PROBLEM
With the pictures set aside, reproduce each entry precisely as it reads.

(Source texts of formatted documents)
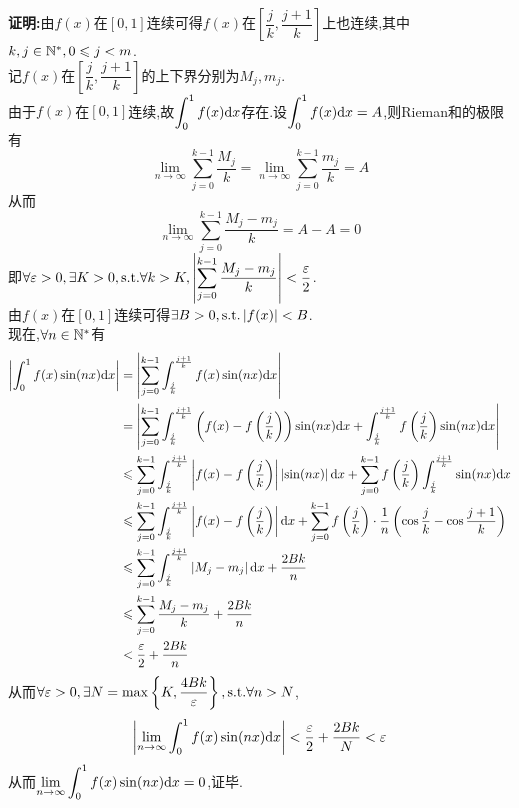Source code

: \documentclass{ctexart}
\begin{document}
\begin{solution}
    \textbf{证明:}由$f(x)$在$[0,1]$连续可得$f(x)$在$\left[\dfrac{j}{k},\dfrac{j+1}{k}\right]$上也连续,其中$k,j\in\mathbb{N}^*,0\leqslant j<m$.\\
    记$f(x)$在$\left[\dfrac{j}{k},\dfrac{j+1}{k}\right]$的上下界分别为$M_j,m_j$.\\
    由于$f(x)$在$[0,1]$连续,故$\displaystyle\int_{0}^{1}{f(x)\mathrm{d} x}$存在.设$\displaystyle\int_{0}^{1}{f(x)\mathrm{d} x}=A$,则Rieman和的极限有
    $$\lim_{n\to\infty}{\sum_{j=0}^{k-1}{\dfrac{M_j}{k}}}=\lim_{n\to\infty}{\sum_{j=0}^{k-1}{\dfrac{m_j}{k}}}=A$$
    从而$$\lim_{n\to\infty}{\sum_{j=0}^{k-1}{\dfrac{M_j-m_j}{k}}}=A-A=0$$
    即$\displaystyle\forall\varepsilon>0,\exists K>0,\text{s.t.}\forall k>K,\left|\sum_{j=0}^{k-1}{\dfrac{M_j-m_j}{k}}\right|<\dfrac{\varepsilon}{2}$.\\
    由$f(x)$在$[0,1]$连续可得$\exists B>0,\text{s.t.}\left|f(x)\right|<B$.\\
    现在,$\forall n\in\mathbb{N}^*$有
    \begin{align*}
        \left|\int_{0}^{1}{f(x)\sin(nx)\mathrm{d} x}\right|
        &= \left|\sum_{j=0}^{k-1}{\int_{\frac{j}{k}}^{\frac{j+1}{k}}{f(x)\sin(nx)\mathrm{d} x}}\right| \\
        &= \left|\sum_{j=0}^{k-1}{\int_{\frac{j}{k}}^{\frac{j+1}{k}}{\left(f(x)-f\left(\dfrac{j}{k}\right)\right)\sin(nx)\mathrm{d} x}}+\int_{\frac{j}{k}}^{\frac{j+1}{k}}{f\left(\dfrac{j}{k}\right)\sin(nx)\mathrm{d} x}\right| \\
        &\leqslant \sum_{j=0}^{k-1}{\int_{\frac{j}{k}}^{\frac{j+1}{k}}{\left|f(x)-f\left(\dfrac{j}{k}\right)\right|\left|\sin(nx)\right|\mathrm{d} x}}+\sum_{j=0}^{k-1}{f\left(\dfrac{j}{k}\right)\int_{\frac{j}{k}}^{\frac{j+1}{k}}{\sin(nx)\mathrm{d} x}} \\
        &\leqslant \sum_{j=0}^{k-1}{\int_{\frac{j}{k}}^{\frac{j+1}{k}}{\left|f(x)-f\left(\dfrac{j}{k}\right)\right|\mathrm{d} x}}+\sum_{j=0}^{k-1}{f\left(\dfrac{j}{k}\right)\cdot\dfrac{1}{n}\left(\cos{\dfrac{j}{k}}-\cos{\dfrac{j+1}{k}}\right)} \\
        &\leqslant \sum_{j=0}^{k-1}{\int_{\frac{j}{k}}^{\frac{j+1}{k}}{\left|M_j-m_j\right|\mathrm{d} x}}+\dfrac{2Bk}{n} \\
        &\leqslant \sum_{j=0}^{k-1}{\dfrac{M_j-m_j}{k}}+\dfrac{2Bk}{n} \\
        &< \dfrac{\varepsilon}{2}+\dfrac{2Bk}{n}
    \end{align*}
    从而$\forall\varepsilon>0,\exists N=\max\left\{K,\dfrac{4Bk}{\varepsilon}\right\},\text{s.t.}\forall n>N$,
    $$\left|\lim_{n\to\infty}{\int_{0}^{1}{f(x)\sin(nx)\mathrm{d} x}}\right|<\dfrac{\varepsilon}{2}+\dfrac{2Bk}{N}<\varepsilon$$
    从而$\displaystyle\lim_{n\to\infty}{\int_{0}^{1}{f(x)\sin(nx)\mathrm{d} x}}=0$,证毕.
\end{solution}
\end{document}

RESPONSE TO THIS EXERCISE
Source code

: \documentclass{ctexart}
\begin{document}
\begin{solution}
    \textbf{证明:}由$f(x)$在$[0,1]$连续可得$f(x)$在$\left[\dfrac{j}{k},\dfrac{j+1}{k}\right]$上也连续,其中$k,j\in\mathbb{N}^*,0\leqslant j<m$.\\
    记$f(x)$在$\left[\dfrac{j}{k},\dfrac{j+1}{k}\right]$的上下界分别为$M_j,m_j$.\\
    由于$f(x)$在$[0,1]$连续,故$\displaystyle\int_{0}^{1}{f(x)\mathrm{d} x}$存在.设$\displaystyle\int_{0}^{1}{f(x)\mathrm{d} x}=A$,则Rieman和的极限有
    $$\lim_{n\to\infty}{\sum_{j=0}^{k-1}{\dfrac{M_j}{k}}}=\lim_{n\to\infty}{\sum_{j=0}^{k-1}{\dfrac{m_j}{k}}}=A$$
    从而$$\lim_{n\to\infty}{\sum_{j=0}^{k-1}{\dfrac{M_j-m_j}{k}}}=A-A=0$$
    即$\displaystyle\forall\varepsilon>0,\exists K>0,\text{s.t.}\forall k>K,\left|\sum_{j=0}^{k-1}{\dfrac{M_j-m_j}{k}}\right|<\dfrac{\varepsilon}{2}$.\\
    由$f(x)$在$[0,1]$连续可得$\exists B>0,\text{s.t.}\left|f(x)\right|<B$.\\
    现在,$\forall n\in\mathbb{N}^*$有
    \begin{align*}
        \left|\int_{0}^{1}{f(x)\sin(nx)\mathrm{d} x}\right|
        &= \left|\sum_{j=0}^{k-1}{\int_{\frac{j}{k}}^{\frac{j+1}{k}}{f(x)\sin(nx)\mathrm{d} x}}\right| \\
        &= \left|\sum_{j=0}^{k-1}{\int_{\frac{j}{k}}^{\frac{j+1}{k}}{\left(f(x)-f\left(\dfrac{j}{k}\right)\right)\sin(nx)\mathrm{d} x}}+\int_{\frac{j}{k}}^{\frac{j+1}{k}}{f\left(\dfrac{j}{k}\right)\sin(nx)\mathrm{d} x}\right| \\
        &\leqslant \sum_{j=0}^{k-1}{\int_{\frac{j}{k}}^{\frac{j+1}{k}}{\left|f(x)-f\left(\dfrac{j}{k}\right)\right|\left|\sin(nx)\right|\mathrm{d} x}}+\sum_{j=0}^{k-1}{f\left(\dfrac{j}{k}\right)\int_{\frac{j}{k}}^{\frac{j+1}{k}}{\sin(nx)\mathrm{d} x}} \\
        &\leqslant \sum_{j=0}^{k-1}{\int_{\frac{j}{k}}^{\frac{j+1}{k}}{\left|f(x)-f\left(\dfrac{j}{k}\right)\right|\mathrm{d} x}}+\sum_{j=0}^{k-1}{f\left(\dfrac{j}{k}\right)\cdot\dfrac{1}{n}\left(\cos{\dfrac{j}{k}}-\cos{\dfrac{j+1}{k}}\right)} \\
        &\leqslant \sum_{j=0}^{k-1}{\int_{\frac{j}{k}}^{\frac{j+1}{k}}{\left|M_j-m_j\right|\mathrm{d} x}}+\dfrac{2Bk}{n} \\
        &\leqslant \sum_{j=0}^{k-1}{\dfrac{M_j-m_j}{k}}+\dfrac{2Bk}{n} \\
        &< \dfrac{\varepsilon}{2}+\dfrac{2Bk}{n}
    \end{align*}
    从而$\forall\varepsilon>0,\exists N=\max\left\{K,\dfrac{4Bk}{\varepsilon}\right\},\text{s.t.}\forall n>N$,
    $$\left|\lim_{n\to\infty}{\int_{0}^{1}{f(x)\sin(nx)\mathrm{d} x}}\right|<\dfrac{\varepsilon}{2}+\dfrac{2Bk}{N}<\varepsilon$$
    从而$\displaystyle\lim_{n\to\infty}{\int_{0}^{1}{f(x)\sin(nx)\mathrm{d} x}}=0$,证毕.
\end{solution}
\end{document}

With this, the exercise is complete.